CVE Vulnerabilities

CVE-2023-0925

Deserialization of Untrusted Data

Published: Sep 06, 2023 | Modified: Nov 07, 2023
CVSS 3.x
9.8
CRITICAL
Source:
NVD
CVSS:3.1/AV:N/AC:L/PR:N/UI:N/S:U/C:H/I:H/A:H
CVSS 2.x
RedHat/V2
RedHat/V3
Ubuntu

Version 10.11 of webMethods OneData runs an embedded instance of Azul Zulu Java 11.0.15 which hosts a Java RMI registry (listening on TCP port 2099 by default) and two RMI interfaces (listening on a single, dynamically assigned TCP high port).

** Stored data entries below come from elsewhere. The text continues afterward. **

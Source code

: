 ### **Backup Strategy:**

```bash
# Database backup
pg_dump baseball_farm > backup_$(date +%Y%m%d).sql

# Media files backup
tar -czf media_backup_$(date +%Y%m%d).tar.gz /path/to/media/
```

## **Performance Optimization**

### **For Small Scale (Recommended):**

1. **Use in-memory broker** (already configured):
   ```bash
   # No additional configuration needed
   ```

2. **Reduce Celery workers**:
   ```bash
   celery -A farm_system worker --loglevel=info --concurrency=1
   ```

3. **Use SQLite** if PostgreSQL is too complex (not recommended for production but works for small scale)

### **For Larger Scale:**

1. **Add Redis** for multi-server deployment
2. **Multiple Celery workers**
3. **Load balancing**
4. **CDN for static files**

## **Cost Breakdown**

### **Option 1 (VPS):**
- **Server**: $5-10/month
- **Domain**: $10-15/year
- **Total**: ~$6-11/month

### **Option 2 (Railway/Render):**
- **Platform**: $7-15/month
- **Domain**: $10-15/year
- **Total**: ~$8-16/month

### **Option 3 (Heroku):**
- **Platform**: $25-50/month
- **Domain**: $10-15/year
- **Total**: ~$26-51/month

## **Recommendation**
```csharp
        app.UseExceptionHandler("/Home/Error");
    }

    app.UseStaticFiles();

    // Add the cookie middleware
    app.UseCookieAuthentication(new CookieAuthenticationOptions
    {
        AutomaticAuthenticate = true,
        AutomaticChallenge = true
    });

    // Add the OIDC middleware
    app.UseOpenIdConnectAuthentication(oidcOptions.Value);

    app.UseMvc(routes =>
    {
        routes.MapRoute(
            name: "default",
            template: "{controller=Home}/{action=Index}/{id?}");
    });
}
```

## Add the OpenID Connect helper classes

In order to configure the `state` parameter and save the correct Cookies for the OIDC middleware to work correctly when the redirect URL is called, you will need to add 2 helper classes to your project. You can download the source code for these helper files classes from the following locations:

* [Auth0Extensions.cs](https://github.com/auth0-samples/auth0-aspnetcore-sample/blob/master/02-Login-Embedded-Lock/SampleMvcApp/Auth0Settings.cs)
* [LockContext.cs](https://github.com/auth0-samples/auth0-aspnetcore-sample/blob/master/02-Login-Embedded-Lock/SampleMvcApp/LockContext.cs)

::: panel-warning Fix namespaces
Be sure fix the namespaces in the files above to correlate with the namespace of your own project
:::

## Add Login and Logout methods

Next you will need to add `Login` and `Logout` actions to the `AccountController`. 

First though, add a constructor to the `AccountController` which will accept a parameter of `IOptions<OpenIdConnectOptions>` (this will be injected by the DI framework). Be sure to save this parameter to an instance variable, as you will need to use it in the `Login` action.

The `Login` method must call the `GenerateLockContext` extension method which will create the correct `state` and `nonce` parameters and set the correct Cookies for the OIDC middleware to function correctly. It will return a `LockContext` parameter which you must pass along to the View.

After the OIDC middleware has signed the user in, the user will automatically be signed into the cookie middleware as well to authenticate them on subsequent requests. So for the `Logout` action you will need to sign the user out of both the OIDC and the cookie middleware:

Port 2099 serves as a Java Remote Method Invocation (RMI) registry which allows for remotely loading and processing data via RMI interfaces. An unauthenticated attacker with network connectivity to the RMI registry and RMI interface ports can abuse this functionality to instruct the webMethods OneData application to load a malicious serialized Java object as a parameter to one of the available Java methods presented by the RMI interface. Once deserialized on the vulnerable server, the malicious code runs as whichever operating system account is used to run the software, which in most cases is the local System account on Windows.

Weakness

The product deserializes untrusted data without sufficiently verifying that the resulting data will be valid.

Affected Software

Name Vendor Start Version End Version
Webmethods Softwareag 10.11 (including) 10.11 (including)

Extended Description

It is often convenient to serialize objects for communication or to save them for later use. However, deserialized data or code can often be modified without using the provided accessor functions if it does not use cryptography to protect itself. Furthermore, any cryptography would still be client-side security – which is a dangerous security assumption. Data that is untrusted can not be trusted to be well-formed. When developers place no restrictions on “gadget chains,” or series of instances and method invocations that can self-execute during the deserialization process (i.e., before the object is returned to the caller), it is sometimes possible for attackers to leverage them to perform unauthorized actions, like generating a shell.

Potential Mitigations

  • Make fields transient to protect them from deserialization.
  • An attempt to serialize and then deserialize a class containing transient fields will result in NULLs where the transient data should be. This is an excellent way to prevent time, environment-based, or sensitive variables from being carried over and used improperly.